■ **THE PROBLEM**: Across the records below, report how many lines include the word "connection", stating the number alone.

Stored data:
━━━━━━━━━━━━━━━━━━━━

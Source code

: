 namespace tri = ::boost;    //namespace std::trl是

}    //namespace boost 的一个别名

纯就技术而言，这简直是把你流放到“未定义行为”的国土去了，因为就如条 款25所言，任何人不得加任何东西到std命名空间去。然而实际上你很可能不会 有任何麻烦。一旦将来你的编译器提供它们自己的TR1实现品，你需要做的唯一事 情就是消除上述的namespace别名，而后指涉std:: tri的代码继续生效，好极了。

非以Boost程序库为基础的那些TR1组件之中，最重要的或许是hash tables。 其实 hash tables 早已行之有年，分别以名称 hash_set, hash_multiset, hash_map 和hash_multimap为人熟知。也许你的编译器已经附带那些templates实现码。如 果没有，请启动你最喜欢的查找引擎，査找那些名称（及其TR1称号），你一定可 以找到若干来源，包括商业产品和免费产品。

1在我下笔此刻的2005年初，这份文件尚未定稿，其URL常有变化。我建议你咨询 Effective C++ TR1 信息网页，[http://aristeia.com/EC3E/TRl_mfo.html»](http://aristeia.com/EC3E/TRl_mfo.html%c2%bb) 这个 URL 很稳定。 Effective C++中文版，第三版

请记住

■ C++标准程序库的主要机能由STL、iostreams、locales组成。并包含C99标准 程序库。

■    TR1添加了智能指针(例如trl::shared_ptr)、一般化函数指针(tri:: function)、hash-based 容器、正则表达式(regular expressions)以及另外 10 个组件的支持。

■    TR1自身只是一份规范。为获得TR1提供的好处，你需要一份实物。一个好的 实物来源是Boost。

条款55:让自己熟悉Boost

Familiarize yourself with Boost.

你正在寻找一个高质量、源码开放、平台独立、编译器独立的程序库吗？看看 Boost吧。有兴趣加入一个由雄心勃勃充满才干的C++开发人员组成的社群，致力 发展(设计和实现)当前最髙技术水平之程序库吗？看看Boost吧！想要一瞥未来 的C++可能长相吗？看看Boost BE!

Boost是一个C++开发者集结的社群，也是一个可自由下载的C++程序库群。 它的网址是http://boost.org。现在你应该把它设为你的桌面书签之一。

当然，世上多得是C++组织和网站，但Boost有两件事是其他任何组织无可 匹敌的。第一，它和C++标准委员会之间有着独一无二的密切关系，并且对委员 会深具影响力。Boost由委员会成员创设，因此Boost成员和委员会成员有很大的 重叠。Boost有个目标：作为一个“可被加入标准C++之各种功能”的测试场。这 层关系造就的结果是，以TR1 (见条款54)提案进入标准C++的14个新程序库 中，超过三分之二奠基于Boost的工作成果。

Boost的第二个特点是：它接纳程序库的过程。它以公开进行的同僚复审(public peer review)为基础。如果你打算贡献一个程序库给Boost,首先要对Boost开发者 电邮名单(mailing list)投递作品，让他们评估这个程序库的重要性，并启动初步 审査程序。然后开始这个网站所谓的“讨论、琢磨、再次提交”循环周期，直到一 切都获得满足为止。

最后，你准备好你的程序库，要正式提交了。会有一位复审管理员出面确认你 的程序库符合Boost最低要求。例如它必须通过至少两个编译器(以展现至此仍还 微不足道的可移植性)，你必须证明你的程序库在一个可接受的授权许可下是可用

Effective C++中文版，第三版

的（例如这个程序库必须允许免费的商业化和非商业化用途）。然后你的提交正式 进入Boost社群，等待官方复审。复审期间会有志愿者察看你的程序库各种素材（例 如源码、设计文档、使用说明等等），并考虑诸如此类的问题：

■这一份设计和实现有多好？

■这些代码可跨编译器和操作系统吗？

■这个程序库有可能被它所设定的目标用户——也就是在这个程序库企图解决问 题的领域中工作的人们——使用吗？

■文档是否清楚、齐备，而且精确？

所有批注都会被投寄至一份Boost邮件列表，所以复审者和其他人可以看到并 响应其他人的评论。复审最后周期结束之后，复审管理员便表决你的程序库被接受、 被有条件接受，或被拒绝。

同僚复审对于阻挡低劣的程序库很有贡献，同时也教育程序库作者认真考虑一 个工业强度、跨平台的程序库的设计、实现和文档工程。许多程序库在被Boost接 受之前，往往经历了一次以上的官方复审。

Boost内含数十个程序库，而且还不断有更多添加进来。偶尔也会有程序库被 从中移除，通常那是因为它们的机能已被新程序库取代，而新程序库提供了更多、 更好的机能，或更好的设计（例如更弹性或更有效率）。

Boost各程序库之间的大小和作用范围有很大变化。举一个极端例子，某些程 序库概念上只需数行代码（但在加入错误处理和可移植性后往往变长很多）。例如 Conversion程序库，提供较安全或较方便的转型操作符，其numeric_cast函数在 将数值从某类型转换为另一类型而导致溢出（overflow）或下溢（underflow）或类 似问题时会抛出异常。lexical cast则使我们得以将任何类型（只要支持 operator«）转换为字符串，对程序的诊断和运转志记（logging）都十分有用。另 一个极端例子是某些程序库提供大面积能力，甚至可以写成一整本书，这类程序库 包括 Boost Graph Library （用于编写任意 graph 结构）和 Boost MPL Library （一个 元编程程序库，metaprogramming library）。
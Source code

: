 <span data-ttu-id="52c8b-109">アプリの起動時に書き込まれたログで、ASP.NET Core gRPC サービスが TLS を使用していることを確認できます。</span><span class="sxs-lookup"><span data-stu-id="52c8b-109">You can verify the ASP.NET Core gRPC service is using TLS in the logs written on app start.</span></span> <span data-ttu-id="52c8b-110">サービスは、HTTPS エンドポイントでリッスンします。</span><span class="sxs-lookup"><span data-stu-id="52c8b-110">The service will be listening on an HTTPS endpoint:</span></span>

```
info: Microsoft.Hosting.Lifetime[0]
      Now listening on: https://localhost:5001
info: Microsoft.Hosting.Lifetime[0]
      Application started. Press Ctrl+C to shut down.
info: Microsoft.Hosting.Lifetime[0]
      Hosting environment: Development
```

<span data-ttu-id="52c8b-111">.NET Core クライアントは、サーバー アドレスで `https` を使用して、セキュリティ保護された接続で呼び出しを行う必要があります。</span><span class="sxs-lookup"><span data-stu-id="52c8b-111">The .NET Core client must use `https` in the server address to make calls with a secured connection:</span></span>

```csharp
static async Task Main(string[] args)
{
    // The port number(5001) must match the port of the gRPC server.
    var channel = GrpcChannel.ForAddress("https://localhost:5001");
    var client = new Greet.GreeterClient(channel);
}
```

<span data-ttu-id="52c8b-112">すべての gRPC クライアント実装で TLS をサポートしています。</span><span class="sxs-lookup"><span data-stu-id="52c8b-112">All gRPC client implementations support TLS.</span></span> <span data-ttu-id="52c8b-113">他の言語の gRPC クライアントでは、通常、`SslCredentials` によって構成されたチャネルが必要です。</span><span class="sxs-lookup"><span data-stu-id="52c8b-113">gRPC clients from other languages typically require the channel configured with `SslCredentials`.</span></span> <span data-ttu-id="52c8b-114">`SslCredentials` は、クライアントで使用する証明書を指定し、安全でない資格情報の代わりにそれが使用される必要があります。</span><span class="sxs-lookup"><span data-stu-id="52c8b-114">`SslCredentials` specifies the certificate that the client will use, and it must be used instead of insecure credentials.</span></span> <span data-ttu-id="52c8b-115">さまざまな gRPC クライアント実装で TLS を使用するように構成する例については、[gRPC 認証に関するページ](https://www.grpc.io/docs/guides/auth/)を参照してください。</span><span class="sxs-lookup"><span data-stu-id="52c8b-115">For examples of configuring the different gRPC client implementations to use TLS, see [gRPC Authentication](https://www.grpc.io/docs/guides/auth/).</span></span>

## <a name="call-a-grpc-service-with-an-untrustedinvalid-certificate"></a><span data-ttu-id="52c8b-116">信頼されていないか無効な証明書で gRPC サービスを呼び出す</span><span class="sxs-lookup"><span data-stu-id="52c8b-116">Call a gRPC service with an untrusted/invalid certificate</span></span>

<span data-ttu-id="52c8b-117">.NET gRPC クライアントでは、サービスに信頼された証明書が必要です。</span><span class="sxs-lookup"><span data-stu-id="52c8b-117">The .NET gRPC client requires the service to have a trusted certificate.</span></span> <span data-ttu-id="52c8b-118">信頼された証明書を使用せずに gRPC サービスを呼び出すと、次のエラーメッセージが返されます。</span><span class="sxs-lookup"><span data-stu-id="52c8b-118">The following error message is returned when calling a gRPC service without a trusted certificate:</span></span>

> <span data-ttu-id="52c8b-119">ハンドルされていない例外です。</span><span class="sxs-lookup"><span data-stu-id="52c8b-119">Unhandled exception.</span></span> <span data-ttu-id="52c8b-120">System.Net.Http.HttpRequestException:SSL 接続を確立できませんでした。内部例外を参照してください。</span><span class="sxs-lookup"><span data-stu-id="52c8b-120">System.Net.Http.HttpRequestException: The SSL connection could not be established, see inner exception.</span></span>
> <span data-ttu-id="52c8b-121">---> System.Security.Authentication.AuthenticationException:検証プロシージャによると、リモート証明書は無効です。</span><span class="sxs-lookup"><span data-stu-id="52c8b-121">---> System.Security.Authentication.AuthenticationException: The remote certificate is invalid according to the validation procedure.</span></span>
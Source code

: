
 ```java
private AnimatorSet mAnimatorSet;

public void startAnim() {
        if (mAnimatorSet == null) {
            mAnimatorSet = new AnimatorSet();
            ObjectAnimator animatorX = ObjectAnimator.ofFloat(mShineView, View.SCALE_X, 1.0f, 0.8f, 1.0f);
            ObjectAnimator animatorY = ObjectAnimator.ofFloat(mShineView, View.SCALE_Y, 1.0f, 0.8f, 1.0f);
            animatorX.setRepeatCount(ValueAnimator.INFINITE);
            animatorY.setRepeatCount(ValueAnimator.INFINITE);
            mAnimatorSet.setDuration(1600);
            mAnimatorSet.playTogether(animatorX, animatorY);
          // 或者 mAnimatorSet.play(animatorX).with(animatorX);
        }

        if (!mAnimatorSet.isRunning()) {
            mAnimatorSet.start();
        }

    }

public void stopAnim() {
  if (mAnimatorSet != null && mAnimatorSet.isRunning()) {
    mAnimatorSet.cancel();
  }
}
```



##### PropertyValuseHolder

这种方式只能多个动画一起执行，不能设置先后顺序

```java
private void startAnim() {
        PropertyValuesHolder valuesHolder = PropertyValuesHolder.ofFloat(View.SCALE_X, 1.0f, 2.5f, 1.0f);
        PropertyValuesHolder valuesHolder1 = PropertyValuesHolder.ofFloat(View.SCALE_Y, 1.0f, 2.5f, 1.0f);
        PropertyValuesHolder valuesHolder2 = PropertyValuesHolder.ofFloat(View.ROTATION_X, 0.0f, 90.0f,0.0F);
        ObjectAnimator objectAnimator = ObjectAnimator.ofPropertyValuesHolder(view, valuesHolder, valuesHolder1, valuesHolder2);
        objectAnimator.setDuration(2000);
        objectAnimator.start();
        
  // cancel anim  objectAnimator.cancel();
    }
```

━━━━━━━━━━━━━━━━━━━━

■ **RESPONSE**: 2